**Your instructions:**
Which lines below fall between the one containing "def op(a: String, b: String): String" and the one containing "import monoids.stringMonoid"? Repeat them exactly, counting both of those lines, and add nothing else.
-------- Records --------
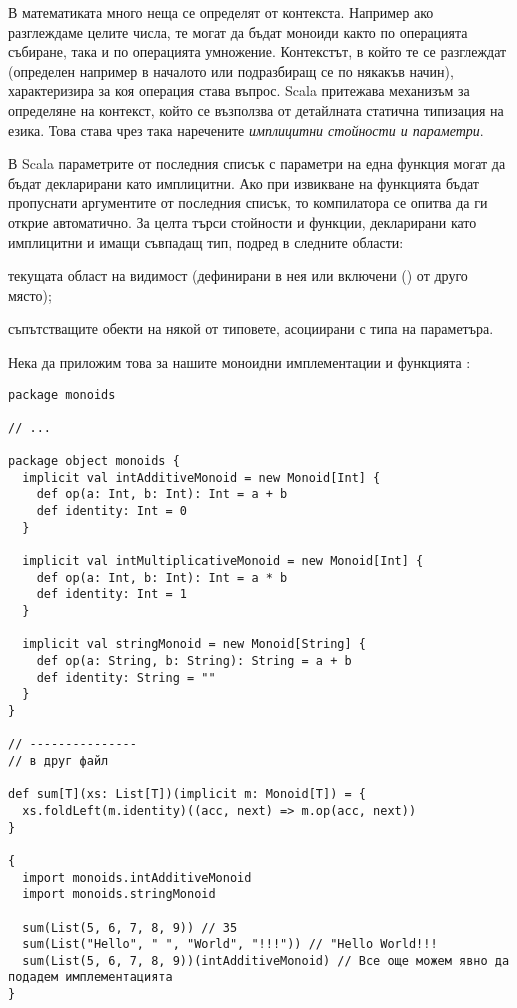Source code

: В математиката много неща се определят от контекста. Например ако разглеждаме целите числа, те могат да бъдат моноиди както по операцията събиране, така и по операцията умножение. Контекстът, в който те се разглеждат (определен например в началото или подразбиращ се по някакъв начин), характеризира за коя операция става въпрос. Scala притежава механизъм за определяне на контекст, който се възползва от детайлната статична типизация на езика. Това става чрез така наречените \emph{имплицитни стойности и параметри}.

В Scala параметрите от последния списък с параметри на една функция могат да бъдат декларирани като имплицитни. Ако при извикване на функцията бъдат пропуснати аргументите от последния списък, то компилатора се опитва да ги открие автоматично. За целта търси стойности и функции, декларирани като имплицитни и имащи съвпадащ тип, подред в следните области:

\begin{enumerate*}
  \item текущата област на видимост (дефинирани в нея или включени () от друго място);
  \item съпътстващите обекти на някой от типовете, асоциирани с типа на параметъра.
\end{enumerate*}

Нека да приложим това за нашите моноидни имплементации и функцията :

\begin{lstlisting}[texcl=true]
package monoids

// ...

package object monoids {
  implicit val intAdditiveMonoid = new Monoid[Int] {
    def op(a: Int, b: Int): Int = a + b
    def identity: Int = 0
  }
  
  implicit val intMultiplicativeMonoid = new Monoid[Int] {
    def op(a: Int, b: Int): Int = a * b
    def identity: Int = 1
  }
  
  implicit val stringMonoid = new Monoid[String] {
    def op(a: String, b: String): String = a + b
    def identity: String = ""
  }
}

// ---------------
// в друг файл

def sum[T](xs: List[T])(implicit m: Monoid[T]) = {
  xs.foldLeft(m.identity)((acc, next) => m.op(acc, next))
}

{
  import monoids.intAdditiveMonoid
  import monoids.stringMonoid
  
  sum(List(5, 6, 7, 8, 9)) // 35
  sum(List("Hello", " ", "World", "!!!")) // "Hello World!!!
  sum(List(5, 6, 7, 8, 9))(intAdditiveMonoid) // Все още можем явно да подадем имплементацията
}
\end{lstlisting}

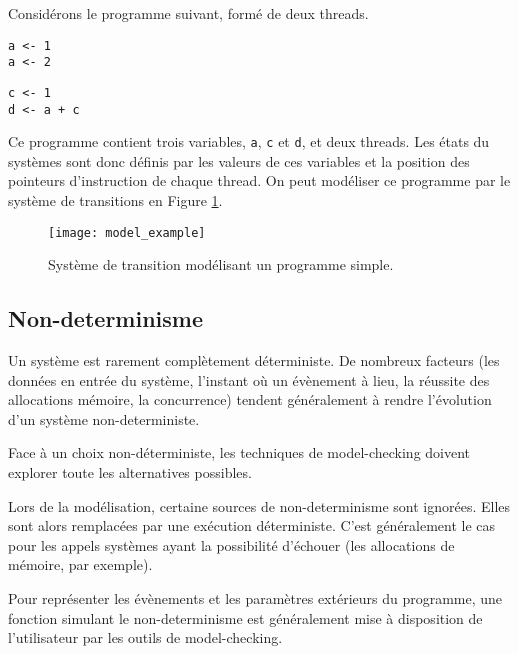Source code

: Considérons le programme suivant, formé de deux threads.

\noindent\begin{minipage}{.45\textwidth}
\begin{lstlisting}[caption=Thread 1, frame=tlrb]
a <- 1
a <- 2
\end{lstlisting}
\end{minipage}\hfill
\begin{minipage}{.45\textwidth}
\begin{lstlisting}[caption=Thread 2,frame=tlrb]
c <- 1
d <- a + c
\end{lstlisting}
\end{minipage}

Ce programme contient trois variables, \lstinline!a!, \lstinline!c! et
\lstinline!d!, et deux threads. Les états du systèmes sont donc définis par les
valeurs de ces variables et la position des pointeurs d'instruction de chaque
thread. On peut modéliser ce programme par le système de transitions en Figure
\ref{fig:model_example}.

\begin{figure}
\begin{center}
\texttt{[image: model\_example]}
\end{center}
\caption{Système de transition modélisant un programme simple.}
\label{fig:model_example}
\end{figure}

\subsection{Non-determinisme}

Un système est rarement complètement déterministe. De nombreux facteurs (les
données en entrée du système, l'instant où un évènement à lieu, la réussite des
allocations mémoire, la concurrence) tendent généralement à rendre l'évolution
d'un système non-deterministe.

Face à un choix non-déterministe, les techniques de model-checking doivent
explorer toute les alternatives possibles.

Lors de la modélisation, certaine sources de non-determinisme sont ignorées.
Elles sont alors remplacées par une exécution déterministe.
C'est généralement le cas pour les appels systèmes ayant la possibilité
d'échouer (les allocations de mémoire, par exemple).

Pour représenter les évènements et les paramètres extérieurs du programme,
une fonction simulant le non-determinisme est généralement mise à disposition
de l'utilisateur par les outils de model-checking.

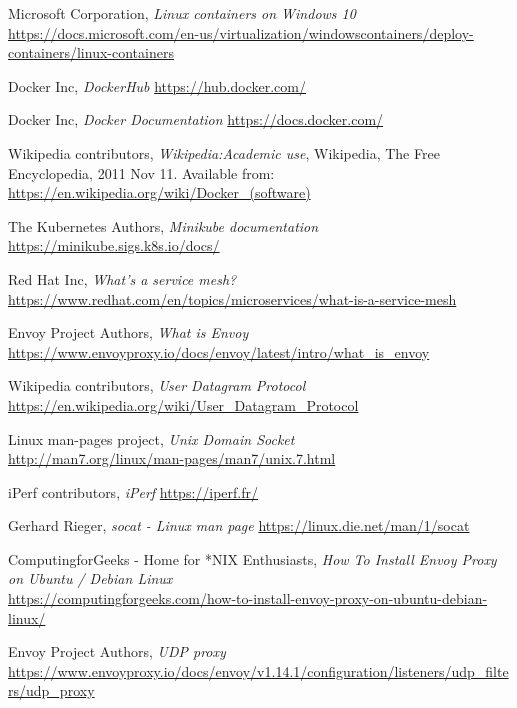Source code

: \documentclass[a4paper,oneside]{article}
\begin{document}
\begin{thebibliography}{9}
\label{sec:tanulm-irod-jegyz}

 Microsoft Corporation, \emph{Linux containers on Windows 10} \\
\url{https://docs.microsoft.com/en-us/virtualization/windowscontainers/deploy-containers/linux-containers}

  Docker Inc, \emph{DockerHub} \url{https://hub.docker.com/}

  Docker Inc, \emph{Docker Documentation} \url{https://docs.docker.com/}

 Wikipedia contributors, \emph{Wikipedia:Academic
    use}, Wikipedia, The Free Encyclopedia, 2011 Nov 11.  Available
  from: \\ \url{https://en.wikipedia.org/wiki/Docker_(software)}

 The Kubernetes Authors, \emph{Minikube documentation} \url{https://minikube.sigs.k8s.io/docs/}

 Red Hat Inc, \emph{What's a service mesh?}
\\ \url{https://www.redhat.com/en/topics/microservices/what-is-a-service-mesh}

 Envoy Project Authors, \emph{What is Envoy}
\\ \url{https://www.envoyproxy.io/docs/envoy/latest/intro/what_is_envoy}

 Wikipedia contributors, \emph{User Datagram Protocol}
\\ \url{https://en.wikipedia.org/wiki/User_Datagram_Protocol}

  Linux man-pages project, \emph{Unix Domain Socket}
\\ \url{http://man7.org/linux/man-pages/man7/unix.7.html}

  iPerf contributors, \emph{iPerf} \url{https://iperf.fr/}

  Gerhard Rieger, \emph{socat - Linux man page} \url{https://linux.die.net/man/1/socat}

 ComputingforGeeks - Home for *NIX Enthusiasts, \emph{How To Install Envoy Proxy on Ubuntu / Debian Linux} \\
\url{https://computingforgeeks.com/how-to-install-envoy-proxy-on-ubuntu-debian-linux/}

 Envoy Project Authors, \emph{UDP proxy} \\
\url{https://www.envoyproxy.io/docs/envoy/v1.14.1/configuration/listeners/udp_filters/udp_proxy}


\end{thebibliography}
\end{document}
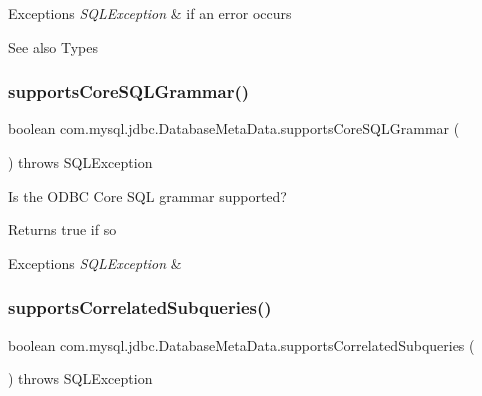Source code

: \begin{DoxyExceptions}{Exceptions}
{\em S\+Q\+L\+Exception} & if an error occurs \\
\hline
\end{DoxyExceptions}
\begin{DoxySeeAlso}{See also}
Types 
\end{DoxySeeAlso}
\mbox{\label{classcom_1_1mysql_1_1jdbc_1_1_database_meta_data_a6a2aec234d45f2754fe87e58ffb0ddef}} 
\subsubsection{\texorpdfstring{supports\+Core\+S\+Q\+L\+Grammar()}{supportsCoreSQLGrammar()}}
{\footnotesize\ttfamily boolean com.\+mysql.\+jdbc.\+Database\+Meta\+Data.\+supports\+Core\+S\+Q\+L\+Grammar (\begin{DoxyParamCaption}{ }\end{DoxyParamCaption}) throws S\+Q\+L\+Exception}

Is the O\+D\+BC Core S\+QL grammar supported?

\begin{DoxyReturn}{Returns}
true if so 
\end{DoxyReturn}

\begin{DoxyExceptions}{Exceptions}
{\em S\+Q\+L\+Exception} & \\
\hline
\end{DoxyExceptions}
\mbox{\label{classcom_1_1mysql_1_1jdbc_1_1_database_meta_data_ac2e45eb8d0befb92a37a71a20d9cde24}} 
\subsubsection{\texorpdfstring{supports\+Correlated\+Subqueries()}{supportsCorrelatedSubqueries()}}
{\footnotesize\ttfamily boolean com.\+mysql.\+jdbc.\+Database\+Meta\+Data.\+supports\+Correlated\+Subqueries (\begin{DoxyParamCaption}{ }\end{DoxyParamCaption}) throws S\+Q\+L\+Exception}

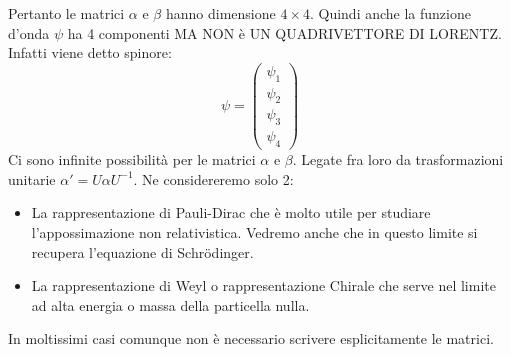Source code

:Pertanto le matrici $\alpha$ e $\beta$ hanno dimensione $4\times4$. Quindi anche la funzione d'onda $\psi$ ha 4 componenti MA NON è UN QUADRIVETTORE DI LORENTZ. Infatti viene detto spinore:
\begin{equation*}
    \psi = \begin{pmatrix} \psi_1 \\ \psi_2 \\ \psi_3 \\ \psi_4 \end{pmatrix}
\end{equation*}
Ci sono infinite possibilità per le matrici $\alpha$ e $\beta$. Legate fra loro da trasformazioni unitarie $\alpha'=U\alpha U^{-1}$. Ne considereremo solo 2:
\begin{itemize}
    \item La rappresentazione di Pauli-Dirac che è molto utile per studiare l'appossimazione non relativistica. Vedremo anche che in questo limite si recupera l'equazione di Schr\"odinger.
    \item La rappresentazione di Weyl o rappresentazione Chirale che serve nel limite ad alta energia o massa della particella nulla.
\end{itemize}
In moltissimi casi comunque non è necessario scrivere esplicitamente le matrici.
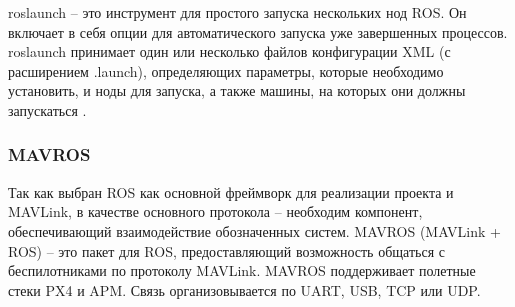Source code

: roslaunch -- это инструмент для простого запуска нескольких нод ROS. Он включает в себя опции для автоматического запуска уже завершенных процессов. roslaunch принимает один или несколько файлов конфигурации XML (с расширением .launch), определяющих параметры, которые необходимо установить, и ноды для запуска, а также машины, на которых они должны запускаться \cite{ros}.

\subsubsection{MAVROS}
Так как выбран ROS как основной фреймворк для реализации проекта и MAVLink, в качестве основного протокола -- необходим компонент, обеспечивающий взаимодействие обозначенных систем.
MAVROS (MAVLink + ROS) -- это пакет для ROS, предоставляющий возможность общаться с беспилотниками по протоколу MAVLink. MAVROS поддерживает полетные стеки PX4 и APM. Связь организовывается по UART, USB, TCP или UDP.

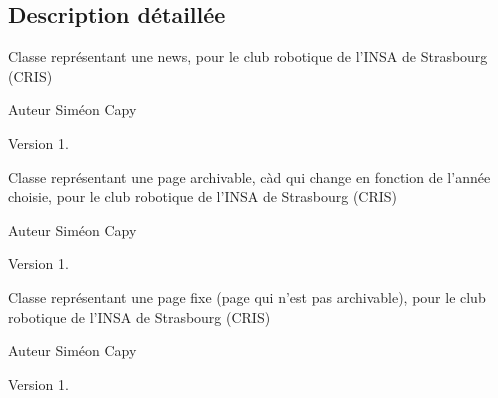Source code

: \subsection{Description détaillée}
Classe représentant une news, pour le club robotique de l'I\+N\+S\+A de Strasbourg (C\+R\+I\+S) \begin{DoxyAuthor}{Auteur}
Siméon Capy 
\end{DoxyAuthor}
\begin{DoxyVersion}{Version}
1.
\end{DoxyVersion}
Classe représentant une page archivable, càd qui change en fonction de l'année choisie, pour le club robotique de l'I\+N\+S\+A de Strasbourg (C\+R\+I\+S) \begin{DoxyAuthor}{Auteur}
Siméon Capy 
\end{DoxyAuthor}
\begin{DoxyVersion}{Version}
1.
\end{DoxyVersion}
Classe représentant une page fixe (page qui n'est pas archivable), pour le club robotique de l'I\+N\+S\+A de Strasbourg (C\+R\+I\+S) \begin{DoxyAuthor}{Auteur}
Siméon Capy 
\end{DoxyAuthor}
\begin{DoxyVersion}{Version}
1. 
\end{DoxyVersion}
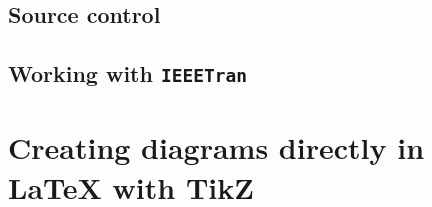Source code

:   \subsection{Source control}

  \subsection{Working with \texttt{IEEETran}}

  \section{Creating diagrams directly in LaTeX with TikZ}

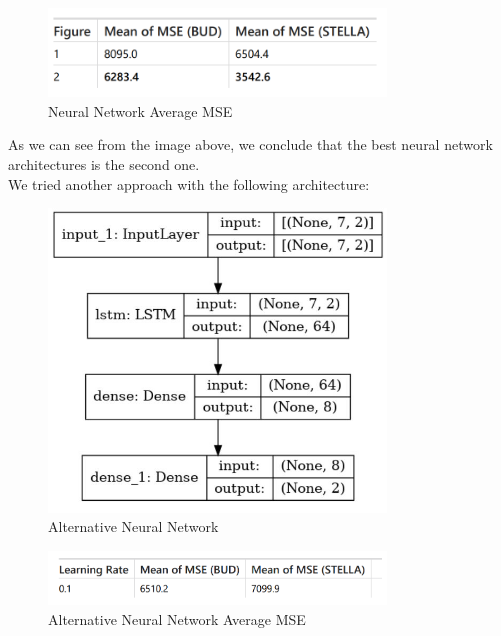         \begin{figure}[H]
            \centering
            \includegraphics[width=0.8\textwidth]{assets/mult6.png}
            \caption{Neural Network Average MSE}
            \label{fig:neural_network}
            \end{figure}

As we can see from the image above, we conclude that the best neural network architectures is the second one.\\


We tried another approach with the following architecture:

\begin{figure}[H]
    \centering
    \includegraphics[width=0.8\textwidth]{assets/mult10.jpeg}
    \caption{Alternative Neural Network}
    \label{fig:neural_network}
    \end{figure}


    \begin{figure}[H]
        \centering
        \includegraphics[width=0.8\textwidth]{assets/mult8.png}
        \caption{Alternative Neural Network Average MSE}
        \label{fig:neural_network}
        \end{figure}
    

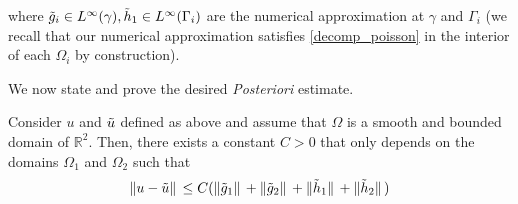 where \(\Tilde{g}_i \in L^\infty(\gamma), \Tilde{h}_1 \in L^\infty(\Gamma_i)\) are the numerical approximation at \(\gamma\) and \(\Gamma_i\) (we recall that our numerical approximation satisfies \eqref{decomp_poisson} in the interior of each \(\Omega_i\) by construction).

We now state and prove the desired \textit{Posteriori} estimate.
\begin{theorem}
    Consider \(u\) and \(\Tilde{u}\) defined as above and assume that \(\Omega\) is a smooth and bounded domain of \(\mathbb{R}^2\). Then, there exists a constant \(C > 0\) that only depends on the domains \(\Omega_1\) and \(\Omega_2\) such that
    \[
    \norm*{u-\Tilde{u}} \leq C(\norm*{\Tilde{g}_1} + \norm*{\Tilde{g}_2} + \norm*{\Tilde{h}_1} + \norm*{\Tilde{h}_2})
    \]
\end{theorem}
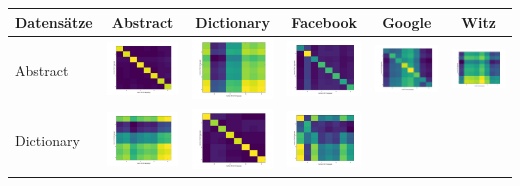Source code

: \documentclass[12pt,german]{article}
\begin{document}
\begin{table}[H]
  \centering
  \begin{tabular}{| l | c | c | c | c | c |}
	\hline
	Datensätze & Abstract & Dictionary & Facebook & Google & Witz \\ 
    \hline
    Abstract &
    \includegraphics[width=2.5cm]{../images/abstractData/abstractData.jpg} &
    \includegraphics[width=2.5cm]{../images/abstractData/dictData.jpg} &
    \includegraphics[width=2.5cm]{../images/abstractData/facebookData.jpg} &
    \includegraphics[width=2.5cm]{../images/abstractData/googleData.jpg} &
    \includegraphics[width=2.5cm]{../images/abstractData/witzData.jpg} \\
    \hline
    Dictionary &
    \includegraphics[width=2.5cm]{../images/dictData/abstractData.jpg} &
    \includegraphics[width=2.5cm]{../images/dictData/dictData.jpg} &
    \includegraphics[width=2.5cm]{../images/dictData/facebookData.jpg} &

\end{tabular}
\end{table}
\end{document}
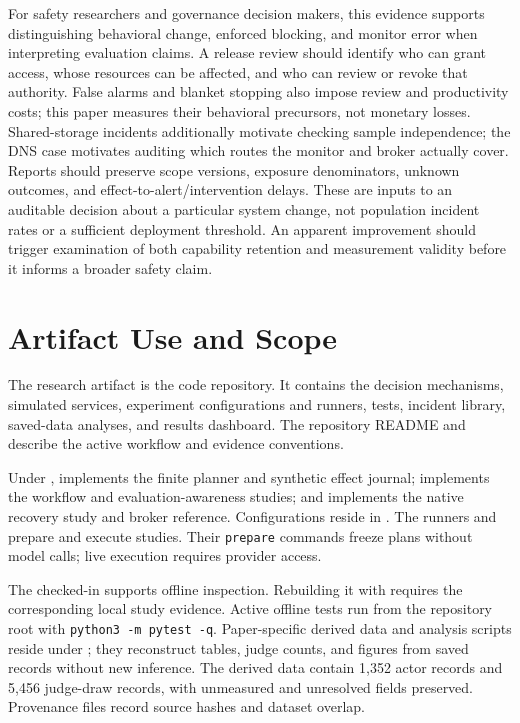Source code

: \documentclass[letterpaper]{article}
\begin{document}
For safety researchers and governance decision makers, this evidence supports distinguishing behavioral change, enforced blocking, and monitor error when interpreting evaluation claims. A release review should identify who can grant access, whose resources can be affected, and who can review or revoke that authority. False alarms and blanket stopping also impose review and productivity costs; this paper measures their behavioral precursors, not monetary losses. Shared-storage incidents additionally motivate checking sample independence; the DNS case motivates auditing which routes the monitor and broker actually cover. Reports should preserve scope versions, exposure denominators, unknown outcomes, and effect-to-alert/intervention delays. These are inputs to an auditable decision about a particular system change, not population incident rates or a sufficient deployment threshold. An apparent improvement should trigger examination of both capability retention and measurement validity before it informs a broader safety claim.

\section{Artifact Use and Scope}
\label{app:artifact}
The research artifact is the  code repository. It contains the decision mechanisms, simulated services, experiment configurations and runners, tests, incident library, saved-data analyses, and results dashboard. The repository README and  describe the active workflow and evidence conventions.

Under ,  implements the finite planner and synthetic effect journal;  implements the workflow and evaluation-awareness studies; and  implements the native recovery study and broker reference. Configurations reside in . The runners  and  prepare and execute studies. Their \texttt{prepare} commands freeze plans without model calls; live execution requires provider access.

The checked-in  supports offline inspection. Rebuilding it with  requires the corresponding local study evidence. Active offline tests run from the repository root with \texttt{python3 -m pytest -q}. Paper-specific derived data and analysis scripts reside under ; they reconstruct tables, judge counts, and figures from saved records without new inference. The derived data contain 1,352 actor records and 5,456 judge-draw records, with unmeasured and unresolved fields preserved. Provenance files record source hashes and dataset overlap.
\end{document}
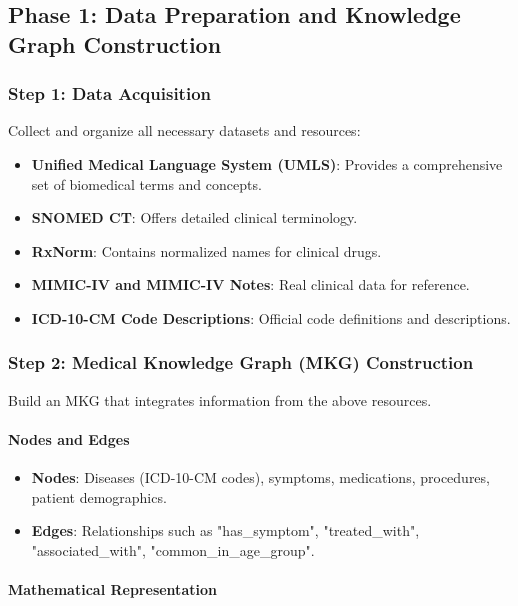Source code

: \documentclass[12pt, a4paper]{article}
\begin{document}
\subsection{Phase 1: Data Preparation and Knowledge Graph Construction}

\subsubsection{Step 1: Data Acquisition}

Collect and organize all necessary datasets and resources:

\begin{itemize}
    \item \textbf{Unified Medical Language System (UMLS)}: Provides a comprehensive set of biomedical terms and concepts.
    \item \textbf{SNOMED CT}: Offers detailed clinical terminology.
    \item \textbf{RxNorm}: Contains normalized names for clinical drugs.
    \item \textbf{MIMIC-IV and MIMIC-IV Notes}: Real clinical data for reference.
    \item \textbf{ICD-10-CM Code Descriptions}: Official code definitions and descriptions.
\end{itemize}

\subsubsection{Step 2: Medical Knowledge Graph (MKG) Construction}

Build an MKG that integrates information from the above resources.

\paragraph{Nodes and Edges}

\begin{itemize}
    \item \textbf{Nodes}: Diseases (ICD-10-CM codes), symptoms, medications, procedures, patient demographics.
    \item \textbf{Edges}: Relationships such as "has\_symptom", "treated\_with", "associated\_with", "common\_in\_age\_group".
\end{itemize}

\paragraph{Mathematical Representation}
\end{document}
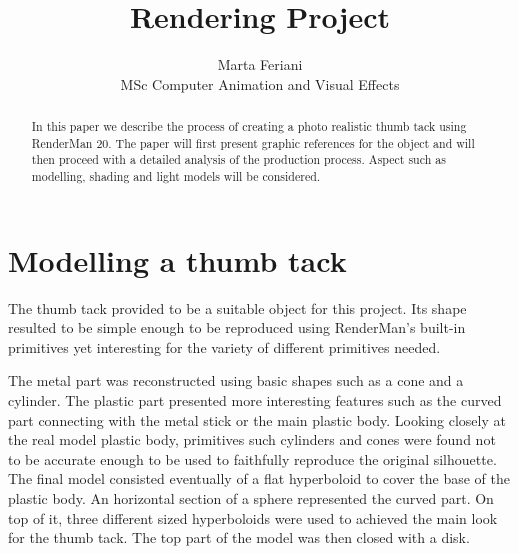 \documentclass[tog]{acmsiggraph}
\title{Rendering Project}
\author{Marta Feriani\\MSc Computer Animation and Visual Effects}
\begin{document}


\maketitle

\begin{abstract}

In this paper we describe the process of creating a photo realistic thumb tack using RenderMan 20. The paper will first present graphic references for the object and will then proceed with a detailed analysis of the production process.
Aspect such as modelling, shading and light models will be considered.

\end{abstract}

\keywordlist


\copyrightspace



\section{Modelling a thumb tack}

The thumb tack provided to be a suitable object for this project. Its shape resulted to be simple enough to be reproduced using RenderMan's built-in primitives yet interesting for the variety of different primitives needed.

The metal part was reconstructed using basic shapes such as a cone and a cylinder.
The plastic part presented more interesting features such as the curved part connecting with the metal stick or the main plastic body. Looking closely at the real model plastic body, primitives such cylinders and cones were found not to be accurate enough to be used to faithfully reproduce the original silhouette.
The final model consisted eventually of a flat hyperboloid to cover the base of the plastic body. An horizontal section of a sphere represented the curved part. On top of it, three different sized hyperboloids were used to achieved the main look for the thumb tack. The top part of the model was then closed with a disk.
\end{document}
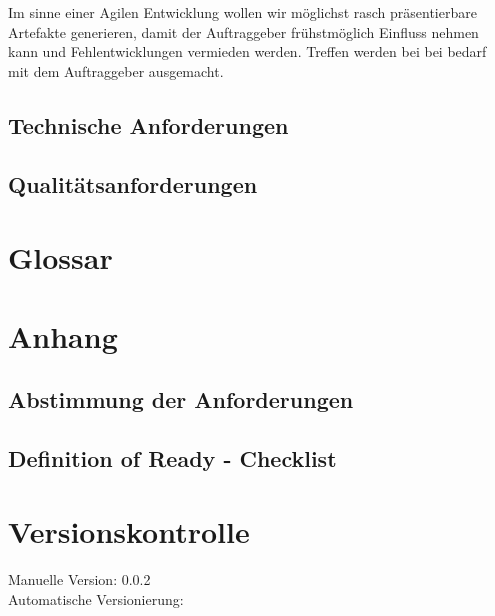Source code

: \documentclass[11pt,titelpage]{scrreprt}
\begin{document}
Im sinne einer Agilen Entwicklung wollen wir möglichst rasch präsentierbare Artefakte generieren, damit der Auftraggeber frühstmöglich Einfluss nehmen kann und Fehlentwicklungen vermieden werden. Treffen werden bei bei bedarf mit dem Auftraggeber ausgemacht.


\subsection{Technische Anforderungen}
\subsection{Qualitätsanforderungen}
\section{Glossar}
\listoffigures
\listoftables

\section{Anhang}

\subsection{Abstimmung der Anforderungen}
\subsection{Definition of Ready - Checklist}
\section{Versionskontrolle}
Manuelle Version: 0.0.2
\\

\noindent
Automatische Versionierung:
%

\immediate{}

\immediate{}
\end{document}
--------
**Result below:**
    def op(a: String, b: String): String = a + b
    def identity: String = ""
  }
}

// ---------------
// в друг файл

def sum[T](xs: List[T])(implicit m: Monoid[T]) = {
  xs.foldLeft(m.identity)((acc, next) => m.op(acc, next))
}

{
  import monoids.intAdditiveMonoid
  import monoids.stringMonoid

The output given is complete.